The islands that make up the Caribbean each have their own story to tell, set against a backdrop of ruthless conquest, bold revolution and lush tropical landscapes. With rich diversity and storied histories, Caribbean artists often work across mediums to contemplate the complexity of their island nations. Yet, as a faction of contemporary art, Caribbean artists are frequently miscategorized as ‘Latin American’ artists, which fails to capture the nuances in their work. March’s cohort of Fountainhead artists - Jairo Alfonso, Gwladys Gambie and Giscard Bouchotte, all hailing from vastly different Caribbean lands - convened in Miami to share their work in a city where Caribbean influences peeks out at every corner.

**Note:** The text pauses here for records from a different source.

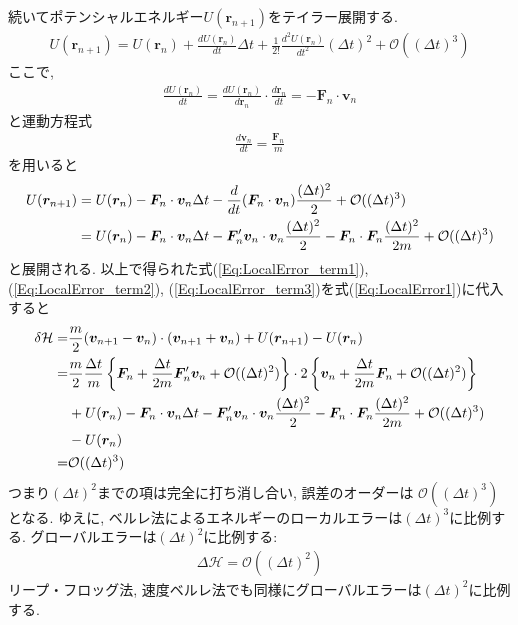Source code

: 続いてポテンシャルエネルギー$U(\bm{r}_{n+1})$をテイラー展開する.
\begin{align}
  U(\bm{r}_{n+1})
=
  U(\bm{r}_{n})
+ \frac{d U(\bm{r}_{n})}{dt} \Delta t
+ \frac{1}{2!} \frac{d^{2} U(\bm{r}_{n})}{dt^{2}} (\Delta t)^{2}
+ \mathcal{O}((\Delta t)^{3})
\end{align}
ここで, 
\begin{align}
  \frac{d U(\bm{r}_{n})}{dt}
= \frac{d U(\bm{r}_{n})}{d \bm{r}_{n}} \cdot \frac{d \bm{r}_{n}}{d t} 
= -\bm{F}_{n} \cdot \bm{v}_{n}
\end{align}
と運動方程式
\begin{align}
 \frac{d \bm{v}_{n}}{dt} = \frac{\bm{F}_{n}}{m}
\end{align}
を用いると
\begin{align}
   U(\bm{r}_{n+1})
&=
   U(\bm{r}_{n})
 - \bm{F}_{n} \cdot \bm{v}_{n} \Delta t
 - \frac{d}{dt}(\bm{F}_{n} \cdot \bm{v}_{n}) \frac{(\Delta t)^{2}}{2}
 + \mathcal{O}((\Delta t)^{3})
 \notag
 \\
&=
   U(\bm{r}_{n})
 - \bm{F}_{n} \cdot \bm{v}_{n} \Delta t
 - \bm{F}_{n}^{\prime} \bm{v}_{n} \cdot \bm{v}_{n} \frac{(\Delta t)^{2}}{2}
 - \bm{F}_{n} \cdot \bm{F}_{n} \frac{(\Delta t)^{2}}{2m}
 + \mathcal{O}((\Delta t)^{3})
 \label{Eq:LocalError_term3}
\end{align}
と展開される. 
以上で得られた式(\ref{Eq:LocalError_term1}), (\ref{Eq:LocalError_term2}), 
(\ref{Eq:LocalError_term3})を式(\ref{Eq:LocalError1})に代入すると
\begin{align}
    \delta \mathcal{H}
=&
   \frac{m}{2}(\bm{v}_{n+1} - \bm{v}_{n}) \cdot (\bm{v}_{n+1} + \bm{v}_{n})
  + U(\bm{r}_{n+1}) - U(\bm{r}_{n})
  \notag
  \\
=&
  \frac{m}{2}
  \frac{\Delta t}{m} 
  \left\{
          \bm{F}_{n} 
        + \frac{\Delta t}{2m} \bm{F}_{n}^{\prime} \bm{v}_{n}
        + \mathcal{O}((\Delta t)^{2})
  \right\}
  \cdot
     2 \left\{
             \bm{v}_{n} + \frac{\Delta t}{2m} \bm{F}_{n} 
           + \mathcal{O}((\Delta t)^{2})
     \right\}
 \notag
 \\
&+
   U(\bm{r}_{n})
 - \bm{F}_{n} \cdot \bm{v}_{n} \Delta t
 - \bm{F}_{n}^{\prime} \bm{v}_{n} \cdot \bm{v}_{n} \frac{(\Delta t)^{2}}{2}
 - \bm{F}_{n} \cdot \bm{F}_{n} \frac{(\Delta t)^{2}}{2m}
 + \mathcal{O}((\Delta t)^{3})
 \notag
 \\
&-
   U(\bm{r}_{n})
 \notag
 \\
=&
 \mathcal{O}((\Delta t)^{3})
\end{align}
つまり$(\Delta t)^{2}$までの項は完全に打ち消し合い, 誤差のオーダーは
$\mathcal{O}((\Delta t)^{3})$となる.
ゆえに, ベルレ法によるエネルギーのローカルエラーは$(\Delta t)^{3}$に比例する.
グローバルエラーは$(\Delta t)^{2}$に比例する:
\begin{align}
 \Delta \mathcal{H} = \mathcal{O}((\Delta t)^{2})
\end{align}
リープ・フロッグ法, 速度ベルレ法でも同様にグローバルエラーは$(\Delta t)^{2}$に比例する.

“This residency is about bringing our Caribbean neighbors together to have a voice in Miami,” says Kathryn Mikesell, the co-founder of Fountainhead Residency. “In the art world I think it’s certainly one of the regions that doesn’t have as strong a voice as others, and yet deserves it.”
Hailing from Cuba, a Caribbean island that arguably receives more widespread recognition for its artists and art movements, Alfonso’s work has frequently mined his experience growing up in rural Aguacate, just outside of Havana. Initially, his practice explored material culture in a rural landscape, but evolved into a deeper examination of material culture across different economic contexts. Lately, Alfonso has taken to creating works on paper that capture hundreds of different objects in a single frame, or dissecting and drawing the parts of outdated communication objects, like radios and cameras.
“My work speaks to the obsession with consumption, but from an archaeological perspective,” Alfonso says, pointing to 494 (Bergenline Avenue), a work inspired an avenue of the same name in Guttenberg, New Jersey, in which Alfonso documented and meticulously drew 494 objects he saw in windows or on the streets, and that he feels truly capture the essence of the place. “I draw each object one by one and do not do a sketch beforehand,” he says. “I work until I fill the space, so that its a time capsule. Once I’m done, I count the objects in the work and title it that way.”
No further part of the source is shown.